Book Read Free

Why Homer Matters

Page 19

by Adam Nicolson


  Grief and triumph; a sense of irony and even tragedy; an overwhelming and dominant masculinity, thick with competitive violence; a small but hierarchical society, strung between a seminomadic way of life and one that was settled in small wooden houses; a vivid background in the natural world; a valuing of cattle and meat; in love with horses; no understanding of the city or of any relationship to the sea—all of that is implicit in the shape of this reconstructed language, and all of it looks very like the background to the world of the Greeks in their camp on the Trojan shore.

  But where and when can this world be located? That question is still far from being answered. There is plenty of evidence, but none of it adds up. Language cannot be attached to preliterate archaeological remains, and modern genetic evidence is still too confused for any clear outline to be derived from it.

  Nevertheless, it seems clear from the memories embedded in the daughter languages that the Proto-Indo-Europeans came from a place where they could grow crops (or at least harvest wild ones) and maintain herds of grazing animals on extensive pastures. They could not have been desert, mountain or forest people. They did not live in the arid south or the frozen north. There is a word in the original language that might mean beech tree, birch tree or oak tree. And another that might mean salmon, or maybe sea trout, or maybe trout. This looks like a temperate, river-valley existence. But the grazing animals would have required expansive grasslands too. These people have a word for bee, but there are no bees east of the Urals, so they can only have been on the western, European side of those mountains. The presence of many farming words means that they must have been farming before about 2500 BC, which is thought to be the last possible moment before the original group broke up and scattered across Europe and north Asia.

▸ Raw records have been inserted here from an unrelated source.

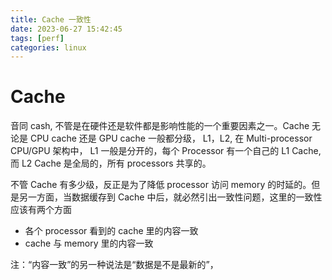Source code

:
 ```yaml
---
title: Cache 一致性
date: 2023-06-27 15:42:45
tags: [perf]
categories: linux
---
```


# Cache

音同 cash, 不管是在硬件还是软件都是影响性能的一个重要因素之一。Cache 无论是 CPU cache 还是 GPU cache 一般都分级， L1，L2, 在 Multi-processor CPU/GPU 架构中， L1 一般是分开的，每个 Processor 有一个自己的 L1 Cache, 而 L2 Cache 是全局的，所有 processors 共享的。

<!--more-->

不管 Cache 有多少级，反正是为了降低 processor 访问 memory 的时延的。但是另一方面，当数据缓存到 Cache 中后，就必然引出一致性问题，这里的一致性应该有两个方面

- 各个 processor 看到的 cache 里的内容一致
- cache 与 memory 里的内容一致

注：“内容一致”的另一种说法是“数据是不是最新的”，

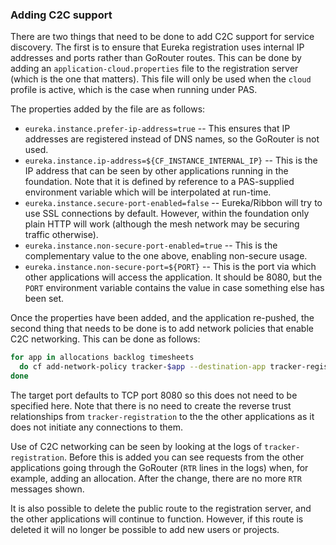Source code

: ### Adding C2C support

There are two things that need to be done to add C2C support for
service discovery.
The first is to ensure that Eureka registration uses internal IP
addresses and ports rather than GoRouter routes.
This can be done by adding an `application-cloud.properties` file
to the registration server (which is the one that matters).
This file will only be used when the `cloud` profile is active,
which is the case when running under PAS.

The properties added by the file are as follows:

* `eureka.instance.prefer-ip-address=true` -- This ensures that
  IP addresses are registered instead of DNS names, so the
  GoRouter is not used.
* `eureka.instance.ip-address=${CF_INSTANCE_INTERNAL_IP}` --
  This is the IP address that can be seen by other applications
  running in the foundation.
  Note that it is defined by reference to a PAS-supplied
  environment variable which will be interpolated at run-time.
* `eureka.instance.secure-port-enabled=false` -- Eureka/Ribbon
  will try to use SSL connections by default.
  However, within the foundation only plain HTTP will work
  (although the mesh network may be securing traffic otherwise).
* `eureka.instance.non-secure-port-enabled=true` -- This is the
  complementary value to the one above, enabling non-secure
  usage.
* `eureka.instance.non-secure-port=${PORT}` -- This is the port
  via which other applications will access the application.
  It should be 8080, but the `PORT` environment variable
  contains the value in case something else has been set.
  
Once the properties have been added, and the application re-pushed,
the second thing that needs to be done is to add network policies
that enable C2C networking.
This can be done as follows:

```bash
for app in allocations backlog timesheets
  do cf add-network-policy tracker-$app --destination-app tracker-registration
done
```

The target port defaults to TCP port 8080 so this does not need to
be specified here.
Note that there is no need to create the reverse trust relationships
from `tracker-registration` to the the other applications as it does
not initiate any connections to them.

Use of C2C networking can be seen by looking at the logs of
`tracker-registration`.
Before this is added you can see requests from the other applications
going through the GoRouter (`RTR` lines in the logs) when, for example,
adding an allocation.
After the change, there are no more `RTR` messages shown.

It is also possible to delete the public route to the registration
server, and the other applications will continue to function.
However, if this route is deleted it will no longer be possible
to add new users or projects.
  
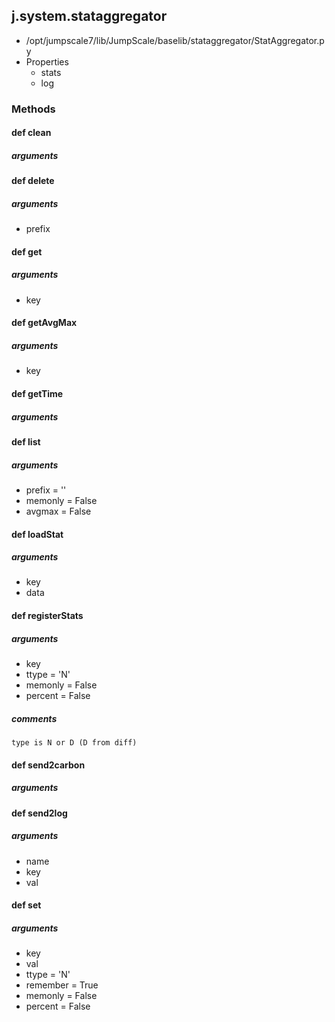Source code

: ## j.system.stataggregator

- /opt/jumpscale7/lib/JumpScale/baselib/stataggregator/StatAggregator.py
- Properties
    - stats
    - log

### Methods

#### def clean 

##### arguments

#### def delete 

##### arguments

- prefix

#### def get 

##### arguments

- key

#### def getAvgMax 

##### arguments

- key

#### def getTime 

##### arguments

#### def list 

##### arguments

- prefix = ''
- memonly = False
- avgmax = False

#### def loadStat 

##### arguments

- key
- data

#### def registerStats 

##### arguments

- key
- ttype = 'N'
- memonly = False
- percent = False

##### comments

```
type is N or D (D from diff)

```

#### def send2carbon 

##### arguments

#### def send2log 

##### arguments

- name
- key
- val

#### def set 

##### arguments

- key
- val
- ttype = 'N'
- remember = True
- memonly = False
- percent = False

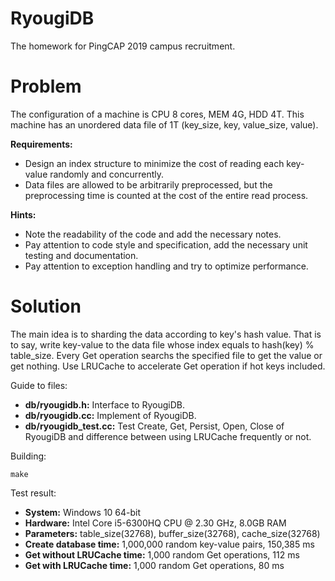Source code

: # RyougiDB
The homework for PingCAP 2019 campus recruitment.

# Problem
The configuration of a machine is CPU 8 cores, MEM 4G, HDD 4T. This machine has an unordered data file of 1T (key_size, key, value_size, value).

**Requirements:**
- Design an index structure to minimize the cost of reading each key-value randomly and concurrently.
- Data files are allowed to be arbitrarily preprocessed, but the preprocessing time is counted at the cost of the entire read process.

**Hints:**
- Note the readability of the code and add the necessary notes.
- Pay attention to code style and specification, add the necessary unit testing and documentation.
- Pay attention to exception handling and try to optimize performance.

# Solution
The main idea is to sharding the data according to key's hash value. That is to say, write key-value to the data file whose index equals to hash(key) % table_size. Every Get operation searchs the specified file to get the value or get nothing. Use LRUCache to accelerate Get operation if hot keys included.

Guide to files:
- **db/ryougidb.h:** Interface to RyougiDB.
- **db/ryougidb.cc:** Implement of RyougiDB.
- **db/ryougidb_test.cc:** Test Create, Get, Persist, Open, Close of RyougiDB and difference between using LRUCache frequently or not.

Building:
```
make
```

Test result:
- **System:** Windows 10 64-bit
- **Hardware:** Intel Core i5-6300HQ CPU @ 2.30 GHz, 8.0GB RAM
- **Parameters:** table_size(32768), buffer_size(32768), cache_size(32768)
- **Create database time:** 1,000,000 random key-value pairs, 150,385 ms
- **Get without LRUCache time:** 1,000 random Get operations, 112 ms
- **Get with LRUCache time:** 1,000 random Get operations, 80 ms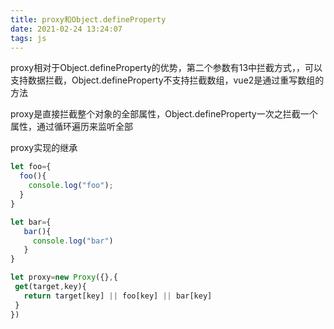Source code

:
 ```yaml
---
title: proxy和Object.defineProperty
date: 2021-02-24 13:24:07
tags: js
---
```


proxy相对于Object.defineProperty的优势，第二个参数有13中拦截方式，，可以支持数据拦截，Object.defineProperty不支持拦截数组，vue2是通过重写数组的方法

proxy是直接拦截整个对象的全部属性，Object.defineProperty一次之拦截一个属性，通过循环遍历来监听全部



proxy实现的继承

```js
let foo={
  foo(){
    console.log("foo");
  }
}

let bar={
   bar(){
     console.log("bar")
   }
}

let proxy=new Proxy({},{
 get(target,key){
   return target[key] || foo[key] || bar[key]
 }
})
```

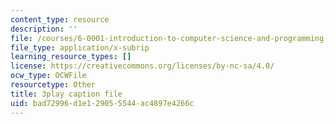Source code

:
 ```yaml
---
content_type: resource
description: ''
file: /courses/6-0001-introduction-to-computer-science-and-programming-in-python-fall-2016/bad72996d1e129055544ac4897e4266c_mrvBnZIEsZY.srt
file_type: application/x-subrip
learning_resource_types: []
license: https://creativecommons.org/licenses/by-nc-sa/4.0/
ocw_type: OCWFile
resourcetype: Other
title: 3play caption file
uid: bad72996-d1e1-2905-5544-ac4897e4266c
---
```

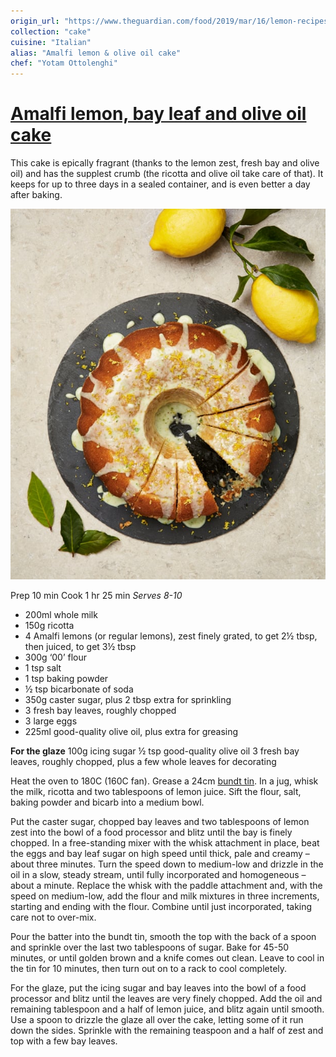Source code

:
 ```yaml
---
origin_url: "https://www.theguardian.com/food/2019/mar/16/lemon-recipes-lemon-hibiscus-sorbet-barley-risotto-yotam-ottolenghi"
collection: "cake"
cuisine: "Italian"
alias: "Amalfi lemon & olive oil cake"
chef: "Yotam Ottolenghi"
---
```

# [Amalfi lemon, bay leaf and olive oil cake](https://www.theguardian.com/food/2019/mar/16/lemon-recipes-lemon-hibiscus-sorbet-barley-risotto-yotam-ottolenghi)

This cake is epically fragrant (thanks to the lemon zest, fresh bay and olive oil) and has the supplest crumb (the ricotta and olive oil take care of that). It keeps for up to three days in a sealed container, and is even better a day after baking.

![Yotam Ottolenghi’s Amalfi lemon, bay leaf and olive oil cake.](../assets/48cd0061b87836cd35df34603969dff5%201.jpg)


Prep 10 min
Cook 1 hr 25 min
*Serves 8-10*

* 200ml whole milk
* 150g ricotta
* 4 Amalfi lemons (or regular lemons), zest finely grated, to get 2½ tbsp, then juiced, to get 3½ tbsp
* 300g ‘00’ flour
* 1 tsp salt
* 1 tsp baking powder
* ½ tsp bicarbonate of soda
* 350g caster sugar, plus 2 tbsp extra for sprinkling
* 3 fresh bay leaves, roughly chopped
* 3 large eggs
* 225ml good-quality olive oil, plus extra for greasing

**For the glaze**
100g icing sugar
½ tsp good-quality olive oil
3 fresh bay leaves, roughly chopped, plus a few whole leaves for decorating

Heat the oven to 180C (160C fan). Grease a 24cm [bundt tin](https://www.ecosia.org/images?q=bundt+tin). In a jug, whisk the milk, ricotta and two tablespoons of lemon juice. Sift the flour, salt, baking powder and bicarb into a medium bowl.

Put the caster sugar, chopped bay leaves and two tablespoons of lemon zest into the bowl of a food processor and blitz until the bay is finely chopped. In a free-standing mixer with the whisk attachment in place, beat the eggs and bay leaf sugar on high speed until thick, pale and creamy – about three minutes. Turn the speed down to medium-low and drizzle in the oil in a slow, steady stream, until fully incorporated and homogeneous – about a minute. Replace the whisk with the paddle attachment and, with the speed on medium-low, add the flour and milk mixtures in three increments, starting and ending with the flour. Combine until just incorporated, taking care not to over-mix.

Pour the batter into the bundt tin, smooth the top with the back of a spoon and sprinkle over the last two tablespoons of sugar. Bake for 45-50 minutes, or until golden brown and a knife comes out clean. Leave to cool in the tin for 10 minutes, then turn out on to a rack to cool completely.

For the glaze, put the icing sugar and bay leaves into the bowl of a food processor and blitz until the leaves are very finely chopped. Add the oil and remaining tablespoon and a half of lemon juice, and blitz again until smooth. Use a spoon to drizzle the glaze all over the cake, letting some of it run down the sides. Sprinkle with the remaining teaspoon and a half of zest and top with a few bay leaves.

  These clues scarcely pinpoint a region, and people’s idea of the ancient homeland of the Proto-Indo-Europeans, their Urheimat, has wandered all over Eurasia. Originally it was thought to be in Afghanistan, but it has migrated from Bactria to the Baltic, to the Pripiat marshes in Poland, to Hungary and the Carpathians in general. The Nazis, identifying their race-vision with this linguistic category, and preferring the term “Aryan” (the name of an Indo-European people in Iran) to “Indo-European,” located the homeland in Germany. Some still favor Armenia in northwest Anatolia, but a modern consensus has for the time being settled on the steppes between the Black and Caspian Seas.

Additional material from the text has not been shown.